『如来蔵や仏性は無為法としての真如法性と関連して説かれるからである』
(同著『心性本浄の意味』p13-15、注釈15)
https://www.jstage.jst.go.jp/article/ibk1952/20/2/20_2_503/_pdf

では逆に、この私からいわせて頂けば、
何故? ブッダからの言葉の文意を素直に読まないで、
故意的に無視した読み方(ウパニシャッドのアートマン意を意識的に避けるかのような)をするのですか?
と、いいたいところです。

>>『真実であるか虚偽であるかを、汝の自己が知っているのだ。証人よ(sakkhi)。実に尊い自己を汝は軽視している。』(AN.T,p.149 G.)
>この訳は、誰の訳でしょう。わたしの読みでは、ちょっと違います。

これは中村先生です。
(中村 元著『自己の探究』p105青土社1980年発刊)より。

>嘘をついても、真実を語っても、自分自身はそのことを知っている、というところだろうと思います。--中略--
>あなたの「自己」は、本当に何をなしたのかを知っている、というのは、まさしく「自分自身」の行いであるからで、
>善いことと悪いことを行いうる「自己」と見なければなりませんから、「自己」を「本来清らか」とか見るような見方には立てないです。
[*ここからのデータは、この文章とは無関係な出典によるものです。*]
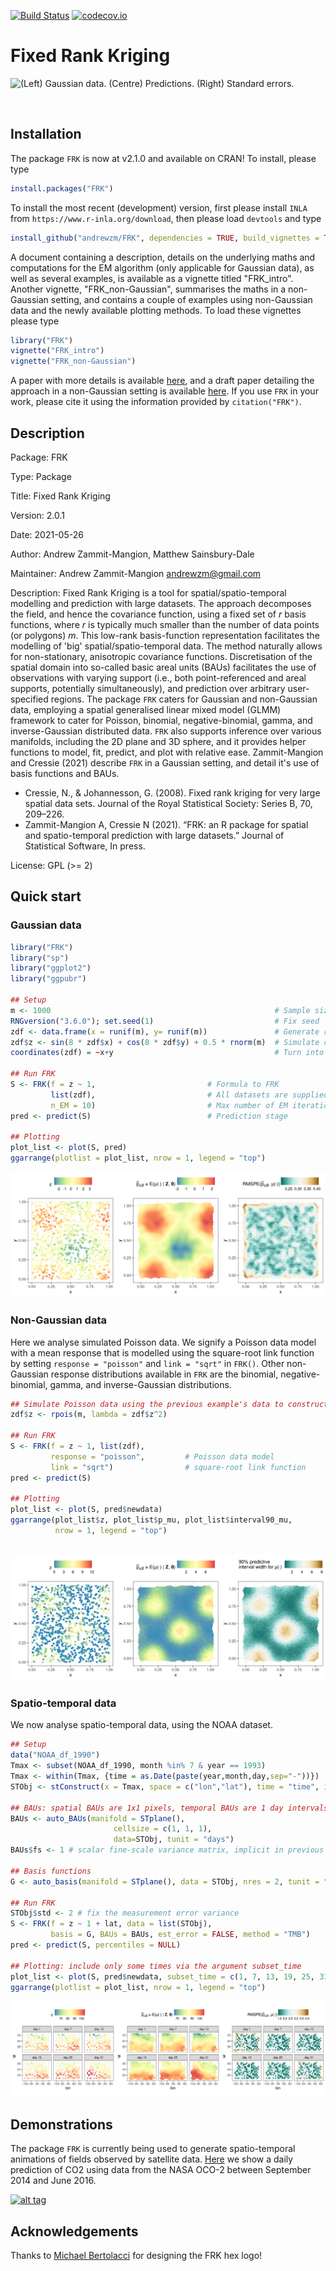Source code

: [![Build Status](https://travis-ci.org/andrewzm/FRK.svg)](https://travis-ci.org/andrewzm/FRK)
[![codecov.io](https://codecov.io/github/andrewzm/FRK/coverage.svg?branch=master)](https://codecov.io/github/andrewzm/FRK?branch=master)

Fixed Rank Kriging 
================

![(Left) Gaussian data. (Centre) Predictions. (Right) Standard errors.](man/figures/FRK_logo.svg?raw=true)

<img src="man/figures/FRK_logo.svg" alt="" width="100">

Installation 
------------

The package `FRK` is now at v2.1.0 and available on CRAN! To install, please type

```r
install.packages("FRK")
```

To install the most recent (development) version, first please install `INLA` from `https://www.r-inla.org/download`, then please load `devtools` and type

```r
install_github("andrewzm/FRK", dependencies = TRUE, build_vignettes = TRUE)
```

A document containing a description, details on the underlying maths and computations for the EM algorithm (only applicable for Gaussian data), as well as several examples, is available as a vignette titled "FRK_intro". Another vignette, "FRK_non-Gaussian", summarises the maths in a non-Gaussian setting, and contains a couple of examples using non-Gaussian data and the newly available plotting methods. To load these vignettes please type

```r
library("FRK")
vignette("FRK_intro")
vignette("FRK_non-Gaussian")
```

A paper with more details is available [here](https://www.jstatsoft.org/article/view/v098i04), and a draft paper detailing the approach in a non-Gaussian setting is available [here](https://arxiv.org/abs/2110.02507). If you use `FRK` in your work, please cite it using the information provided by `citation("FRK")`. 


Description
------------

Package: FRK

Type: Package

Title: Fixed Rank Kriging

Version: 2.0.1

Date: 2021-05-26

Author: Andrew Zammit-Mangion, Matthew Sainsbury-Dale

Maintainer: Andrew Zammit-Mangion <andrewzm@gmail.com>

Description: Fixed Rank Kriging is a tool for spatial/spatio-temporal modelling and prediction with large datasets. The approach decomposes the field, and hence the covariance function, using a fixed set of *r* basis functions, where *r* is typically much smaller than the number of data points (or polygons) *m*. This low-rank basis-function representation facilitates the modelling of 'big' spatial/spatio-temporal data. The method naturally allows for non-stationary, anisotropic covariance functions. Discretisation of the spatial domain into so-called basic areal units (BAUs) facilitates the use of observations with varying support (i.e., both point-referenced and areal supports, potentially simultaneously), and prediction over arbitrary user-specified regions. The package `FRK` caters for Gaussian and non-Gaussian data, employing a spatial generalised linear mixed model (GLMM) framework  to cater for Poisson, binomial, negative-binomial, gamma, and inverse-Gaussian distributed data. `FRK` also supports inference over various manifolds, including the 2D plane and 3D sphere, and it provides helper functions to model, fit, predict, and plot with relative ease. Zammit-Mangion and Cressie (2021) describe `FRK` in a Gaussian setting, 
and detail it's use of basis functions and BAUs. 

* Cressie, N., & Johannesson, G. (2008). Fixed rank kriging for very large spatial data sets. Journal of the Royal Statistical Society: Series B, 70, 209–226.
* Zammit-Mangion A, Cressie N (2021). “FRK: an R package for spatial and spatio-temporal prediction with large datasets.” Journal of Statistical Software, In press.


License: GPL (>= 2)


Quick start
------------

### Gaussian data


```r
library("FRK")
library("sp")
library("ggplot2")
library("ggpubr")

## Setup
m <- 1000                                                  # Sample size
RNGversion("3.6.0"); set.seed(1)                           # Fix seed
zdf <- data.frame(x = runif(m), y= runif(m))               # Generate random locs
zdf$z <- sin(8 * zdf$x) + cos(8 * zdf$y) + 0.5 * rnorm(m)  # Simulate data
coordinates(zdf) = ~x+y                                    # Turn into sp object

## Run FRK
S <- FRK(f = z ~ 1,                         # Formula to FRK
         list(zdf),                         # All datasets are supplied in list
         n_EM = 10)                         # Max number of EM iterations
pred <- predict(S)                          # Prediction stage

## Plotting
plot_list <- plot(S, pred)
ggarrange(plotlist = plot_list, nrow = 1, legend = "top")

```

<!---
ggsave( 
  filename = "Gaussian_data_tmp.png", device = "png", 
  width = 10, height = 4,
  path = "~/Dropbox/FRK/man/figures/"
)
--->

![(Left) Gaussian data. (Centre) Predictions. (Right) Standard errors.](/man/figures/Gaussian_data.png?raw=true)

### Non-Gaussian data

Here we analyse simulated Poisson data. We signify a Poisson data model with a mean response that is modelled using the square-root link function by setting `response = "poisson"` and `link = "sqrt"` in `FRK()`. Other non-Gaussian response distributions available in `FRK` are the binomial, negative-binomial, gamma, and inverse-Gaussian distributions. 

```r
## Simulate Poisson data using the previous example's data to construct a mean 
zdf$z <- rpois(m, lambda = zdf$z^2)

## Run FRK
S <- FRK(f = z ~ 1, list(zdf),                          
         response = "poisson",         # Poisson data model
         link = "sqrt")                # square-root link function
pred <- predict(S)                            

## Plotting
plot_list <- plot(S, pred$newdata)
ggarrange(plot_list$z, plot_list$p_mu, plot_list$interval90_mu, 
          nrow = 1, legend = "top")
             
```    
<!---
ggsave( 
  filename = "Poisson_data.png", device = "png", 
  width = 10, height = 4,
  path = "~/Dropbox/FRK/man/figures/"
)
--->

![(Left) Poisson data. (Centre) Prediction of the mean response. (Right) Prediction interval width of the mean response.](/man/figures/Poisson_data.png?raw=true)


### Spatio-temporal data

We now analyse spatio-temporal data, using the NOAA dataset.

```r
## Setup
data("NOAA_df_1990")
Tmax <- subset(NOAA_df_1990, month %in% 7 & year == 1993)
Tmax <- within(Tmax, {time = as.Date(paste(year,month,day,sep="-"))})
STObj <- stConstruct(x = Tmax, space = c("lon","lat"), time = "time", interval = TRUE)

## BAUs: spatial BAUs are 1x1 pixels, temporal BAUs are 1 day intervals
BAUs <- auto_BAUs(manifold = STplane(), 
                       cellsize = c(1, 1, 1),    
                       data=STObj, tunit = "days")
BAUs$fs <- 1 # scalar fine-scale variance matrix, implicit in previous examples

## Basis functions
G <- auto_basis(manifold = STplane(), data = STObj, nres = 2, tunit = "days")

## Run FRK
STObj$std <- 2 # fix the measurement error variance
S <- FRK(f = z ~ 1 + lat, data = list(STObj), 
         basis = G, BAUs = BAUs, est_error = FALSE, method = "TMB")
pred <- predict(S, percentiles = NULL)

## Plotting: include only some times via the argument subset_time
plot_list <- plot(S, pred$newdata, subset_time = c(1, 7, 13, 19, 25, 31)) 
ggarrange(plotlist = plot_list, nrow = 1, legend = "top") 
```

<!---
## Apply a labeller so the facet shows day x rather than just x
facet_names <- paste0("day ", unique(pred$newdata$t))
names(facet_names) <- unique(pred$newdata$t)
plot_list <- lapply(
  plot_list, 
  function(gg) gg + facet_wrap(~t, labeller = as_labeller(facet_names)))
  
ggsave( 
  filename = "ST_data.png", device = "png", 
  width = 12.5, height = 3.8,
  path = "~/Dropbox/FRK/man/figures/"
)
--->

![(Left) Prediction of spatio-temporal process. (Right) Prediction interval width.](/man/figures/ST_data.png?raw=true)


[//]: # (Currently `FRK` is not installing on OSX with `build_vignettes=TRUE` as it fails to find `texi2dvi`. Set `build_vignettes=FALSE` to ensure installation. Then download the `.Rnw` file in the `vignettes` folder and compile the pdf file separately in `RStudio` with `knitr`. )


Demonstrations
--------------

The package `FRK` is currently being used to generate spatio-temporal animations of fields observed by satellite data. [Here](https://www.youtube.com/watch?v=_kPa8VoeSdM) we show a daily prediction of CO2 using data from the NASA OCO-2 between September 2014 and June 2016.

[![alt tag](https://img.youtube.com/vi/ENx4CIZdoQk/0.jpg)](https://www.youtube.com/watch?v=ENx4CIZdoQk)

Acknowledgements
--------------

Thanks to [Michael Bertolacci](https://mbertolacci.github.io/) for designing the FRK hex logo!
これは“自分自身の行いなのだから、自分が分かっていても当然だ”ということではなくて
(また、“自己を本来清らか”だという意味合いとも、また少し異なったものです)、
何故、人間の心には善悪を判断する「良心」というものが備わっているのだろうか? ということをいっているのです。
人間、誰しもが生れつき持っていて、自分の心の中に内在していると見なされるこの良心についても、
原始仏教においては、あくまでもアートマン(自己)の問題として語られるのだということ。
私がこれを採り上げたのは何故か? というと、人間が生れつき持っている良心(善を成さんとする意志)という性質こそが、
実に、重要なアートマン属性の一つに他ならないからなのです。